The groundbreaking for the garden took place on May 22, 2005. Cleveland Mayor Jane Campbell and dignitaries from the Indian community participated in the ceremony. Phase I of the garden was completed in September, and the Indian flag has been flying at the site ever since.

The Mahatma Gandhi statue was installed on October 1, 2006. The 10 ft. bronze statue, sculpted by world famous sculptor Gautam Pal of Kolkatta sits atop a 7 ft granite pedestal. The dedication of the statue coincided with the celebration of One world

Day, the annual celebration of Cleveland?s ethnic diversity. Ambassador Ronen Sen of India, Congressman Dennis Kucinich, Rev. Dr. Otis Moss, Jr., and Cleveland City Councilwoman Sabra Pierce Scott unveiled the statue.
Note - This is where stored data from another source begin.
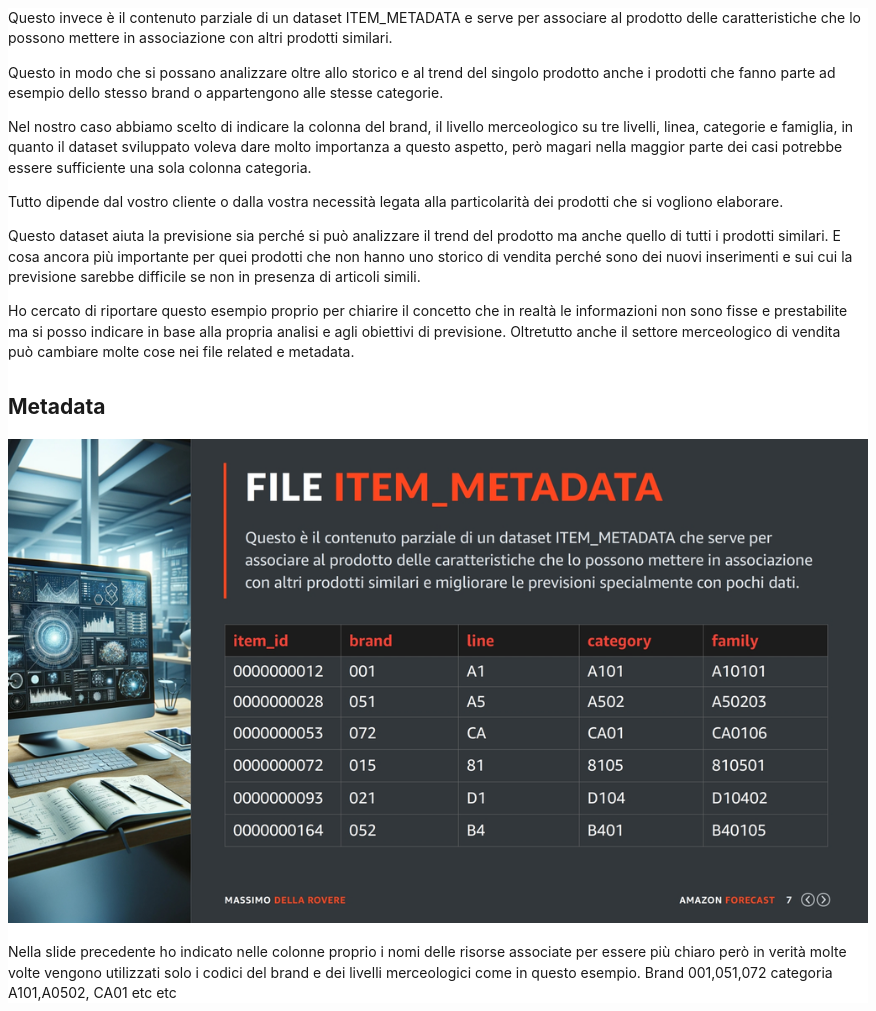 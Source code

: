 Questo invece è il contenuto parziale di un dataset ITEM_METADATA e serve per associare al prodotto delle caratteristiche che lo possono mettere in associazione con altri prodotti similari.

Questo in modo che si possano analizzare oltre allo storico e al trend del singolo prodotto anche i prodotti che fanno parte ad esempio dello stesso brand o appartengono alle stesse categorie.

Nel nostro caso abbiamo scelto di indicare la colonna del brand, il livello merceologico su tre livelli, linea, categorie e famiglia, in quanto il dataset sviluppato voleva dare molto importanza a questo aspetto, però magari nella maggior parte dei casi potrebbe essere sufficiente una sola colonna categoria. 

Tutto dipende dal vostro cliente o dalla vostra necessità legata alla particolarità dei prodotti che si vogliono elaborare.

Questo dataset aiuta la previsione sia perché si può analizzare il trend del prodotto ma anche quello di tutti i prodotti similari. E cosa ancora più importante per quei prodotti che non hanno uno storico di vendita perché sono dei nuovi inserimenti e sui cui la previsione sarebbe difficile se non in presenza di articoli simili.

Ho cercato di riportare questo esempio proprio per chiarire il concetto che in realtà le informazioni non sono fisse e prestabilite ma si posso indicare in base alla propria analisi e agli obiettivi di previsione. Oltretutto anche il settore merceologico di vendita può cambiare molte cose nei file related e metadata.

## Metadata

![metadata](../images/it-amazon-forecast-03-02-007.jpg)

Nella slide precedente ho indicato nelle colonne proprio i nomi delle risorse associate per essere più chiaro però in verità molte volte vengono utilizzati solo i codici del brand e dei livelli merceologici come in questo esempio. Brand 001,051,072 categoria A101,A0502, CA01 etc etc
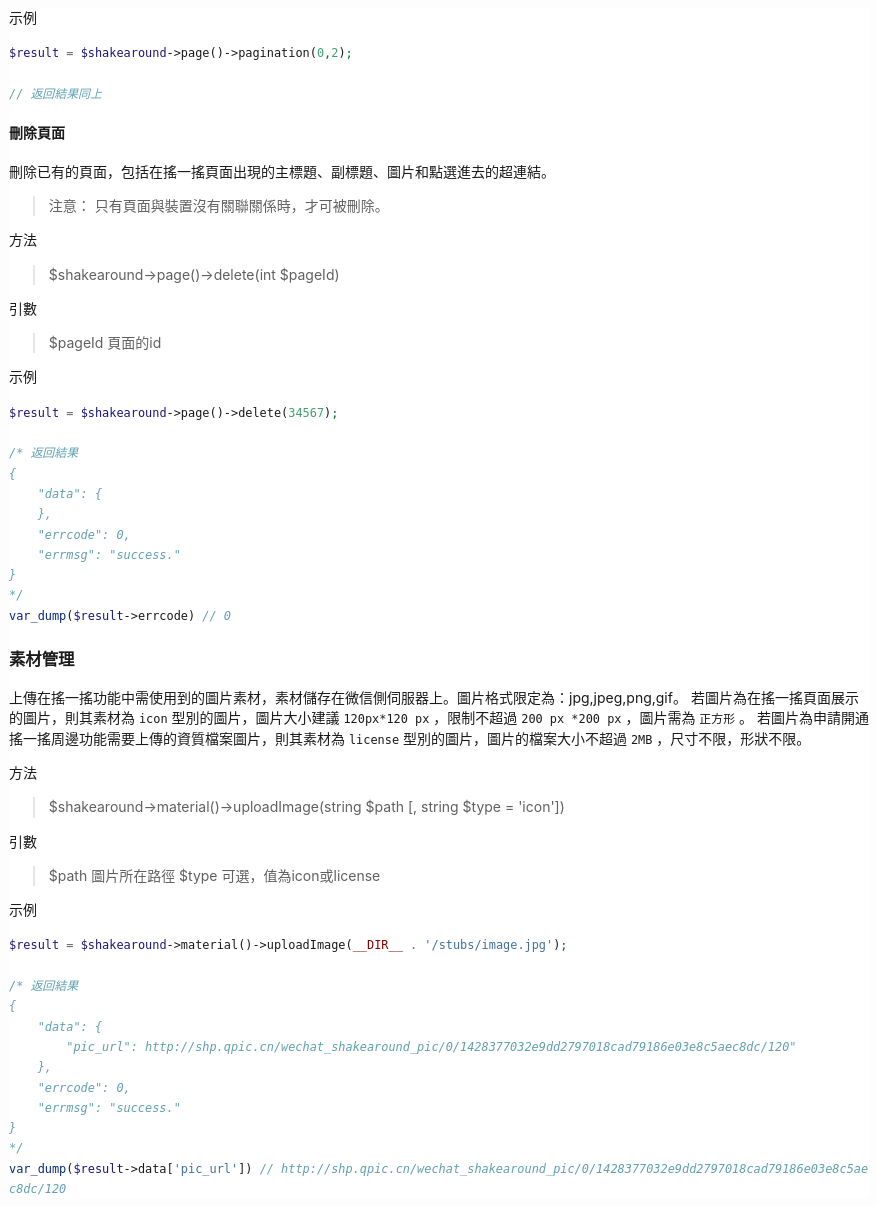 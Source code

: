 示例

```php
$result = $shakearound->page()->pagination(0,2);

// 返回結果同上
```

#### 刪除頁面

刪除已有的頁面，包括在搖一搖頁面出現的主標題、副標題、圖片和點選進去的超連結。

> 注意：
只有頁面與裝置沒有關聯關係時，才可被刪除。

方法

> $shakearound->page()->delete(int $pageId)

引數

> $pageId 頁面的id

示例

```php
$result = $shakearound->page()->delete(34567);

/* 返回結果
{
    "data": {
    },
    "errcode": 0,
    "errmsg": "success."
}
*/
var_dump($result->errcode) // 0
```

### 素材管理

上傳在搖一搖功能中需使用到的圖片素材，素材儲存在微信側伺服器上。圖片格式限定為：jpg,jpeg,png,gif。
若圖片為在搖一搖頁面展示的圖片，則其素材為 `icon` 型別的圖片，圖片大小建議 `120px*120 px` ，限制不超過 `200 px *200 px` ，圖片需為 `正方形` 。
若圖片為申請開通搖一搖周邊功能需要上傳的資質檔案圖片，則其素材為 `license` 型別的圖片，圖片的檔案大小不超過 `2MB` ，尺寸不限，形狀不限。

方法

> $shakearound->material()->uploadImage(string $path [, string $type = 'icon'])

引數

> $path 圖片所在路徑
$type 可選，值為icon或license

示例

```php
$result = $shakearound->material()->uploadImage(__DIR__ . '/stubs/image.jpg');

/* 返回結果
{
    "data": {
        "pic_url": http://shp.qpic.cn/wechat_shakearound_pic/0/1428377032e9dd2797018cad79186e03e8c5aec8dc/120"
    },
    "errcode": 0,
    "errmsg": "success."
}
*/
var_dump($result->data['pic_url']) // http://shp.qpic.cn/wechat_shakearound_pic/0/1428377032e9dd2797018cad79186e03e8c5aec8dc/120
``` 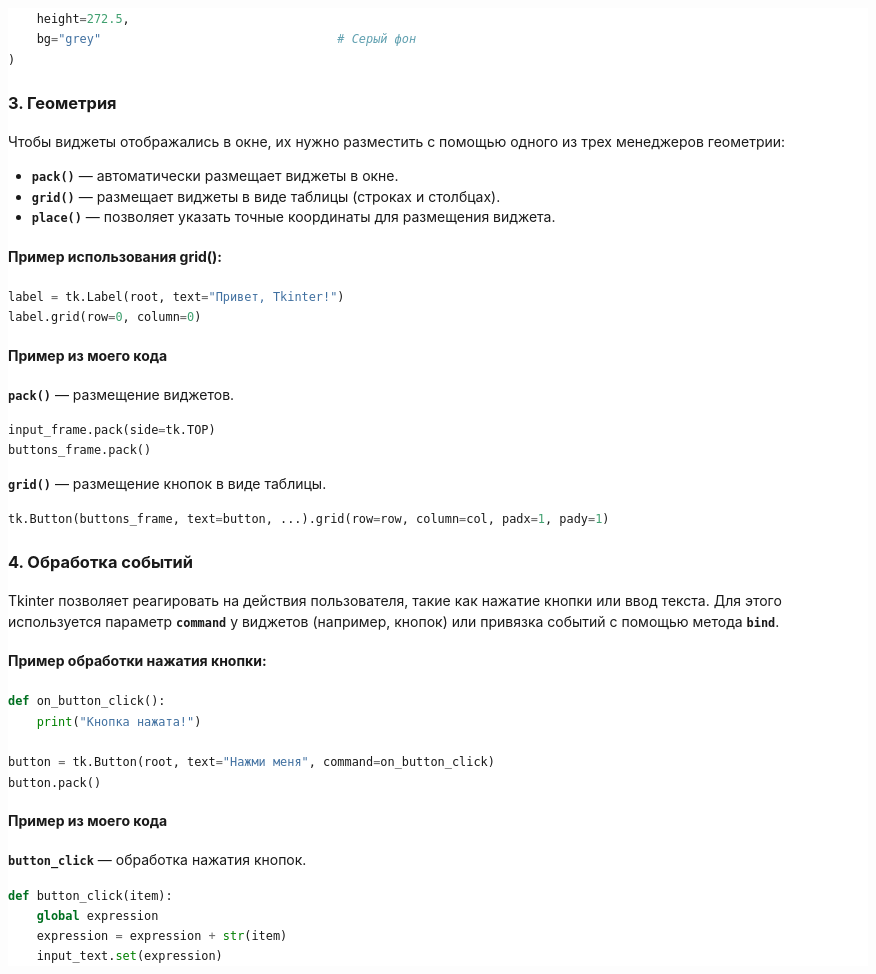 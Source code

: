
 ```python
    height=272.5,
    bg="grey"                                 # Серый фон
)
```




### 3. Геометрия

Чтобы виджеты отображались в окне, их нужно разместить с помощью одного из трех менеджеров геометрии:

- **`pack()`** — автоматически размещает виджеты в окне.
- **`grid()`** — размещает виджеты в виде таблицы (строках и столбцах).
- **`place()`** — позволяет указать точные координаты для размещения виджета.

#### Пример использования grid():

```python
label = tk.Label(root, text="Привет, Tkinter!")
label.grid(row=0, column=0)
```


#### Пример из моего кода

**`pack()`** — размещение виджетов.
```python
input_frame.pack(side=tk.TOP)
buttons_frame.pack()
```

**`grid()`** — размещение кнопок в виде таблицы.
```python
tk.Button(buttons_frame, text=button, ...).grid(row=row, column=col, padx=1, pady=1)
```



### 4. Обработка событий

Tkinter позволяет реагировать на действия пользователя, такие как нажатие кнопки или ввод текста. Для этого используется параметр **`command`** у виджетов (например, кнопок) или привязка событий с помощью метода **`bind`**.

#### Пример обработки нажатия кнопки:
```python
def on_button_click():
    print("Кнопка нажата!")

button = tk.Button(root, text="Нажми меня", command=on_button_click)
button.pack()
```

#### Пример из моего кода

**`button_click`**  — обработка нажатия кнопок.
```python
def button_click(item):
    global expression
    expression = expression + str(item)
    input_text.set(expression)
```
The symbolism of a Gandhi statue beside a boulevard honoring Dr. Martin Luther King, Jr. is inescapable.
The Heritage Pillars, dedicated on May 26, 2007 marked another milestone in the development of the garden. Visitors to the garden can get a glimpse of India?s ancient culture, history and legacy from the quotations and a narrative engraved on six

granite pillars, The pillars ring the perimeter of the circular walkway. The themes, Universal Brotherhood, Legacy, Artistic Traditions, Leadership, Modern India and Connections tell a compelling story.

Prof. Rajmohan Gandhi, the grandson of the Mahatma, planted a tree at the India Garden on September 6, 2008.

A 24-ft tall granite gate, patterned after similar structures at the Sanchi Stupa in Madhya Pradesh, India, is expected to be installed at the garden in the next phase of its development.

Please help support the ongoing development of this symbol of peace and universal brotherhood.

To reach the India Garden, take the Martin Luther King Rd. exit off I-90 and go south towards University Circle. The India Garden is situated on the west side of Martin Luther King Blvd. between Superior and St. Clair Avenues, adjacent to the Finnish Garden and directly opposite the Syrian Garden.